Many studies have examined the optimal oocyte number for the conventional long GnRH-a protocol and the GnRH-ant protocol, but fewer study has examined the optimal oocyte number for the GnRH-a prolonged protocol. The GnRH-a prolonged protocol also had been known as the early-follicular-phase long-acting GnRH-a long (EFLL) protocol, and it was initially applied in a Chinese in vitro fertilization (IVF) center. In recent years, it has become the mainstream protocol in most reproductive medicine centers in China, originally started from our center, due to its enhancement of endometrial receptivity, the pelvic microenvironment, embryo implantation and clinical pregnancy rates and its reduction of the abortion rate in the normal patient population. In addition, the optimal number of oocytes has not yet been determined unequivocally and can vary by COS protocol. Cheon et al. have suggested that the GnRH-a prolonged protocol is a useful alternative for improving patient convenience with their clinical outcomes as compared to the conventional long GnRH-a protocol in controlled ovarian hyperstimulation (COH) for IVF-ET cycles [12]. This COS protocol is the most widely used and has been associated with the best pregnancy outcomes at our center (the clinical pregnancy rate has been stable at over 60% since 2009) [13,14,15,16,17,18,19,20]. Therefore, in this retrospective study, we explore the associations among the optimal number of oocytes retrieved and the live birth rate (LBR), cumulative LBR (CLBR), and incidence of OHSS for this protocol.

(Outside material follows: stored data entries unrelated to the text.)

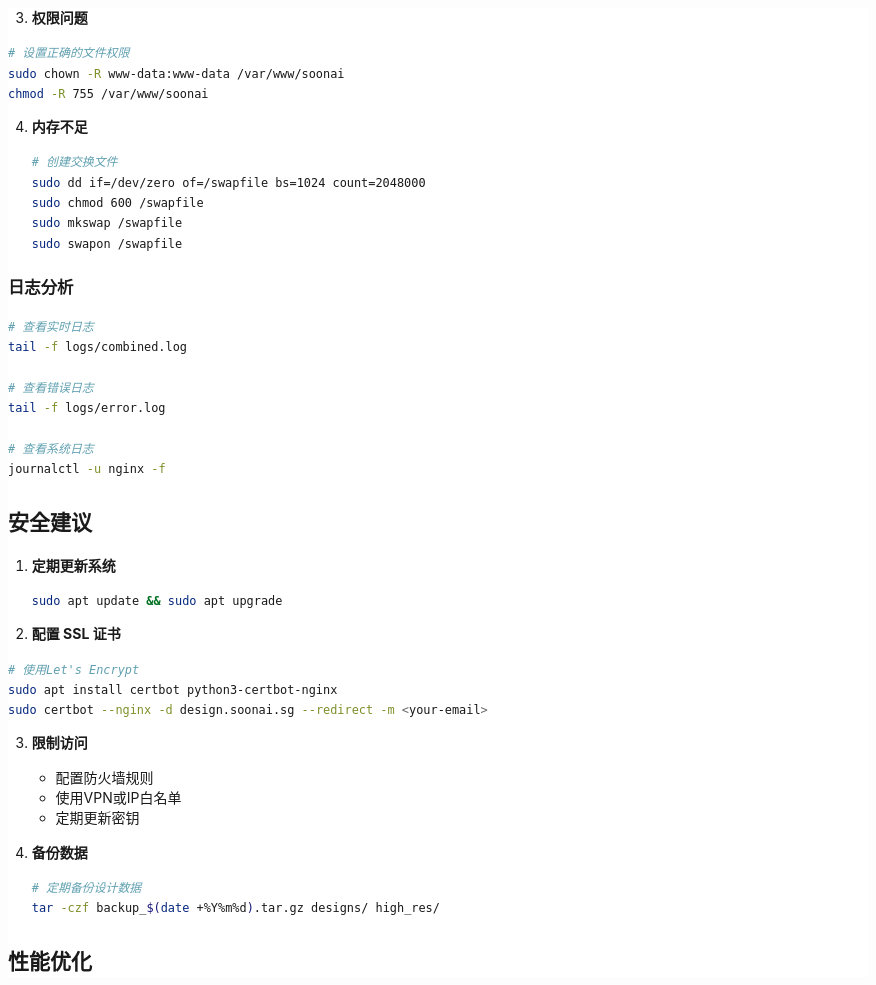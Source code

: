 3. **权限问题**
```bash
# 设置正确的文件权限
sudo chown -R www-data:www-data /var/www/soonai
chmod -R 755 /var/www/soonai
```

4. **内存不足**
   ```bash
   # 创建交换文件
   sudo dd if=/dev/zero of=/swapfile bs=1024 count=2048000
   sudo chmod 600 /swapfile
   sudo mkswap /swapfile
   sudo swapon /swapfile
   ```

### 日志分析
```bash
# 查看实时日志
tail -f logs/combined.log

# 查看错误日志
tail -f logs/error.log

# 查看系统日志
journalctl -u nginx -f
```

## 安全建议

1. **定期更新系统**
   ```bash
   sudo apt update && sudo apt upgrade
   ```

2. **配置 SSL 证书**
```bash
# 使用Let's Encrypt
sudo apt install certbot python3-certbot-nginx
sudo certbot --nginx -d design.soonai.sg --redirect -m <your-email>
```

3. **限制访问**
   - 配置防火墙规则
   - 使用VPN或IP白名单
   - 定期更新密钥

4. **备份数据**
   ```bash
   # 定期备份设计数据
   tar -czf backup_$(date +%Y%m%d).tar.gz designs/ high_res/
   ```

## 性能优化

Demographic and IVF/ICSI data

We recruited 17,637 patients with 18,272 cycles receiving GnRH-a prolonged protocol and IVF/ICSI treatment during the study period (2014–2018). Table 1 summarizes patient demographics and infertility and cycle characteristics.

Number of oocytes retrieved is associated with LBR, CLBR, and OHSS

We plotted the LBR and CLBR per OPU cycle against the number of oocytes retrieved (Fig. 1, Supplementary Fig. 1), as well as the cancellation rate for high OHSS risk and the incidence of moderate-to-severe OHSS (Fig. 2, Supplement Fig. 2). As the number of oocytes increased, the fresh-ET LBR per OPU cycle initially rose to retrieval of ~ 8 oocytes, to a plateau between 9 ~ 17 oocytes, and decreased with ≥ 18 oocytes (Fig. 1). By contrast, the rate of cycle cancellation for the high risk of OHSS began to increase notably at > 15 oocytes and continued to increase up to the highest level of oocyte retrieval (Fig. 2). The incidence of moderate-to-severe OHSS increased as the number of retrieved oocytes increased (Fig. 2). The CLBR was also increasing as the number of retrieved oocytes increased and was higher than the LBR at all points (Fig. 1).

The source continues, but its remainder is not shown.